» **What needs to be done**
Take the data below and copy exactly the lines starting at the one with "份的好奇心。躺椅很意思，但那並不能證明什麼，不夠完全證明。" and finishing at the one with "在傑瑞完成測試之後，他再度低頭冷冷地看著自己。他咬了下牙以激勵自己", both included.

» **Dataset extract**
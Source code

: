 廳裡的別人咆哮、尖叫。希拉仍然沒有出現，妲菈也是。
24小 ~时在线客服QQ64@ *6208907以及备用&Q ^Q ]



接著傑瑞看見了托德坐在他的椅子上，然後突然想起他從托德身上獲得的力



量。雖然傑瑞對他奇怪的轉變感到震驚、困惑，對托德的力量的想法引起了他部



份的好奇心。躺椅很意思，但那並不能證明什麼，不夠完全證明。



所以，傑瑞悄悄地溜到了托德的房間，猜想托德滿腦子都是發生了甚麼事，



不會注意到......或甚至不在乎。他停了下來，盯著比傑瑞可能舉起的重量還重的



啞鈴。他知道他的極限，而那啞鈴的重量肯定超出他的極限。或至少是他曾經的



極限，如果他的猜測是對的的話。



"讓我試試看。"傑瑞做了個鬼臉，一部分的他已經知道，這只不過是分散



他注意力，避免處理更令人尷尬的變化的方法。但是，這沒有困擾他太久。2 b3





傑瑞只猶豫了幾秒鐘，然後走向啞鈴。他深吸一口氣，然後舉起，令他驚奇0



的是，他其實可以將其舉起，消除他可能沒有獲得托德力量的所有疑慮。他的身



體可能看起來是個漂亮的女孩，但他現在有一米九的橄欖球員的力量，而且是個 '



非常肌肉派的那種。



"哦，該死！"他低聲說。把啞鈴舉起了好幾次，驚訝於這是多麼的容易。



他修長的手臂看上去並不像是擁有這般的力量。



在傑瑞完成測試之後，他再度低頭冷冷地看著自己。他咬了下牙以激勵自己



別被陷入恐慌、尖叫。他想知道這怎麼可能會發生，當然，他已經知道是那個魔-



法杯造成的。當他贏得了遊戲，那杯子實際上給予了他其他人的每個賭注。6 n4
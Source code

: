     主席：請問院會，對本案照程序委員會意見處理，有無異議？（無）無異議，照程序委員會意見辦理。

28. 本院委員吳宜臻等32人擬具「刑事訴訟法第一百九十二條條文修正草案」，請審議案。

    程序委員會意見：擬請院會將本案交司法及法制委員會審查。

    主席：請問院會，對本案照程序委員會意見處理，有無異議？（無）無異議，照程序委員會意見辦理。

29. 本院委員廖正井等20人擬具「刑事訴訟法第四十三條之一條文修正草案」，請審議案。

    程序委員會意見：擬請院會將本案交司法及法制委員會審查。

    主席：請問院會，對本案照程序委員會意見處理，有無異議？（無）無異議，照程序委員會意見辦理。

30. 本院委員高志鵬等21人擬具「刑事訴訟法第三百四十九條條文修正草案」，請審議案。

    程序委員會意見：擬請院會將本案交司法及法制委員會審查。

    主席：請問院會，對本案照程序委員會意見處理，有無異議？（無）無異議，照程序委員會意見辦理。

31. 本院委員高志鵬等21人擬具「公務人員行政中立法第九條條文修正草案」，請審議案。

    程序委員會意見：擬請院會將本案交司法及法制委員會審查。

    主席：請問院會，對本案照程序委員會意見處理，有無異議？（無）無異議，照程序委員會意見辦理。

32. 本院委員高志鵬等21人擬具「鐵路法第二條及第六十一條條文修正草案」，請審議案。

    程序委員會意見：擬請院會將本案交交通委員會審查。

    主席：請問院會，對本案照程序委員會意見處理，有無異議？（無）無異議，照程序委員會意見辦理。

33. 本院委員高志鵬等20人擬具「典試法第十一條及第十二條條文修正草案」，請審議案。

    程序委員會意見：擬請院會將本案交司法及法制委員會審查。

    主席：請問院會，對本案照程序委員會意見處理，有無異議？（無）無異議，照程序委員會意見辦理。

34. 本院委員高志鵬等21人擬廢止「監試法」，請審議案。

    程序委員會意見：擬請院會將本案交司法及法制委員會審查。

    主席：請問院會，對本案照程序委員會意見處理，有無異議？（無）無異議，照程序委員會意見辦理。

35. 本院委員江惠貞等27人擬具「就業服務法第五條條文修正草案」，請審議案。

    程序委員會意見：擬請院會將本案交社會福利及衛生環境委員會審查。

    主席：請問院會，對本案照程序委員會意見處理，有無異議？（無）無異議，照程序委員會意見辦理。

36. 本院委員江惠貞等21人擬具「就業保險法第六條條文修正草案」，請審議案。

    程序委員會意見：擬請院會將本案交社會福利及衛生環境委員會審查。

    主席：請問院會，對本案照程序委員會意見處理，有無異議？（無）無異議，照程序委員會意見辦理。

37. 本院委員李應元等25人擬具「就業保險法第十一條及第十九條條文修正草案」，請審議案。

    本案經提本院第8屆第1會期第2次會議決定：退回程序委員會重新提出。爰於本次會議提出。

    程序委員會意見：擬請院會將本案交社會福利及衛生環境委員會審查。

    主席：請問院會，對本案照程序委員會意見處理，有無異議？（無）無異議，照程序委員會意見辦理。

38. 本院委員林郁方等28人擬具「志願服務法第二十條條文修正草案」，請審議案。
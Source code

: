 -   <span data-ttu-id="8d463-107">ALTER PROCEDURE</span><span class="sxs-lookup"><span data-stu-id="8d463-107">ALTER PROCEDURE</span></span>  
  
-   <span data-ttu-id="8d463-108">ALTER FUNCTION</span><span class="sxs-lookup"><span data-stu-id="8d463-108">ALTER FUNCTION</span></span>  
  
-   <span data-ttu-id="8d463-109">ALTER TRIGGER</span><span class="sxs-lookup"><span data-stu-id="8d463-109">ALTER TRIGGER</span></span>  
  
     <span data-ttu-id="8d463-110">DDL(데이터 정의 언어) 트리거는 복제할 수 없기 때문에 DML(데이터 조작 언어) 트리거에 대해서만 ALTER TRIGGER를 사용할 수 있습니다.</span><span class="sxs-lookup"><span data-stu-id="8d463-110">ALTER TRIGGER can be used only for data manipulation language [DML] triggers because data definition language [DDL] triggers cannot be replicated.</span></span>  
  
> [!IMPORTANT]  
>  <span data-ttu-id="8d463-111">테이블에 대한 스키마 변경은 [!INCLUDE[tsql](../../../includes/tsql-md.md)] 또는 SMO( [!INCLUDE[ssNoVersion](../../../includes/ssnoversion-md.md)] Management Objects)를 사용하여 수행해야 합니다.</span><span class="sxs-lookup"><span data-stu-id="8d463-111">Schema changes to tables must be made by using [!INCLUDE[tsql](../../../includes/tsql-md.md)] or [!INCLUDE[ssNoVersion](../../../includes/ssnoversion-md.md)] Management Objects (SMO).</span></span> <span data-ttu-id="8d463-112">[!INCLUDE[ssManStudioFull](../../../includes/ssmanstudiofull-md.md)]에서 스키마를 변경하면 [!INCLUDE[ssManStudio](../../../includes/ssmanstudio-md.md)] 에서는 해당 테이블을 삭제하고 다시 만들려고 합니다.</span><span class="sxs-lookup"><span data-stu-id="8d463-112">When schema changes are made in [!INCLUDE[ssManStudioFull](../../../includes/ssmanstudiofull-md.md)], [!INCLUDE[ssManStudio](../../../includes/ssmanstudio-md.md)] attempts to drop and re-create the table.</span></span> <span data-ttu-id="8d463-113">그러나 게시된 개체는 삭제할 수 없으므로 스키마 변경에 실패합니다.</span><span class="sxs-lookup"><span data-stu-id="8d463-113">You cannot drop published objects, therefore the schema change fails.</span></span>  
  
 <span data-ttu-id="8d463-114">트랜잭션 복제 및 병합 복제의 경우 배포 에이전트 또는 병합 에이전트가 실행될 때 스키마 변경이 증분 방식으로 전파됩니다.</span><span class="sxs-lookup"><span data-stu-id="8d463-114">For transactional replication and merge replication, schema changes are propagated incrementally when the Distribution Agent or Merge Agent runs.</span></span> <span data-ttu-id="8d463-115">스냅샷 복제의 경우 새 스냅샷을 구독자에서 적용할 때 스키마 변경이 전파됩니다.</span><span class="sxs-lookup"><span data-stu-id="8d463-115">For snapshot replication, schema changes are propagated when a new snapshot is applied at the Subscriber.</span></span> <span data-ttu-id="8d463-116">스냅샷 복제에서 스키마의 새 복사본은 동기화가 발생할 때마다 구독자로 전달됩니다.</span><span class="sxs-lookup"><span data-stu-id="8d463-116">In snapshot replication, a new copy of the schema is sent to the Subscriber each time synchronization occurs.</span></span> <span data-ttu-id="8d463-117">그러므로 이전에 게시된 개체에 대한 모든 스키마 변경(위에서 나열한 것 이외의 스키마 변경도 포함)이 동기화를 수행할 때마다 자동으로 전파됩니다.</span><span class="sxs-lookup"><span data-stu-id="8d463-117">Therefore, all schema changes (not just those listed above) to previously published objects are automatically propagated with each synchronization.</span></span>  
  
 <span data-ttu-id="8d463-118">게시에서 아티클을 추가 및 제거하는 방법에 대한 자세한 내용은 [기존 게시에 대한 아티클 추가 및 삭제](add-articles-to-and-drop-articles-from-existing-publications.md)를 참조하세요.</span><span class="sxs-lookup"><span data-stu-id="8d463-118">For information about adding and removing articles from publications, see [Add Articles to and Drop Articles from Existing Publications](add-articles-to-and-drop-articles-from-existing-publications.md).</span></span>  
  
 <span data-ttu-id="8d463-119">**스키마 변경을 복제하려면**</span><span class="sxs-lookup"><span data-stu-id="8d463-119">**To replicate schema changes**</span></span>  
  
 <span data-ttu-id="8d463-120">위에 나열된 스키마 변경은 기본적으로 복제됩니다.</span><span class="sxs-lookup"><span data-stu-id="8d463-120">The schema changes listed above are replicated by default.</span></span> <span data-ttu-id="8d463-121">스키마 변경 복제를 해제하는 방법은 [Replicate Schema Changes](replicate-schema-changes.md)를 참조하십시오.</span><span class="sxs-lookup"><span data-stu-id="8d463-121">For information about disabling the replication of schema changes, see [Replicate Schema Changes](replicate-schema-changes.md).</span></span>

» **Exercise result**
份的好奇心。躺椅很意思，但那並不能證明什麼，不夠完全證明。



所以，傑瑞悄悄地溜到了托德的房間，猜想托德滿腦子都是發生了甚麼事，



不會注意到......或甚至不在乎。他停了下來，盯著比傑瑞可能舉起的重量還重的



啞鈴。他知道他的極限，而那啞鈴的重量肯定超出他的極限。或至少是他曾經的



極限，如果他的猜測是對的的話。



"讓我試試看。"傑瑞做了個鬼臉，一部分的他已經知道，這只不過是分散



他注意力，避免處理更令人尷尬的變化的方法。但是，這沒有困擾他太久。2 b3





傑瑞只猶豫了幾秒鐘，然後走向啞鈴。他深吸一口氣，然後舉起，令他驚奇0



的是，他其實可以將其舉起，消除他可能沒有獲得托德力量的所有疑慮。他的身



體可能看起來是個漂亮的女孩，但他現在有一米九的橄欖球員的力量，而且是個 '



非常肌肉派的那種。



"哦，該死！"他低聲說。把啞鈴舉起了好幾次，驚訝於這是多麼的容易。



他修長的手臂看上去並不像是擁有這般的力量。



在傑瑞完成測試之後，他再度低頭冷冷地看著自己。他咬了下牙以激勵自己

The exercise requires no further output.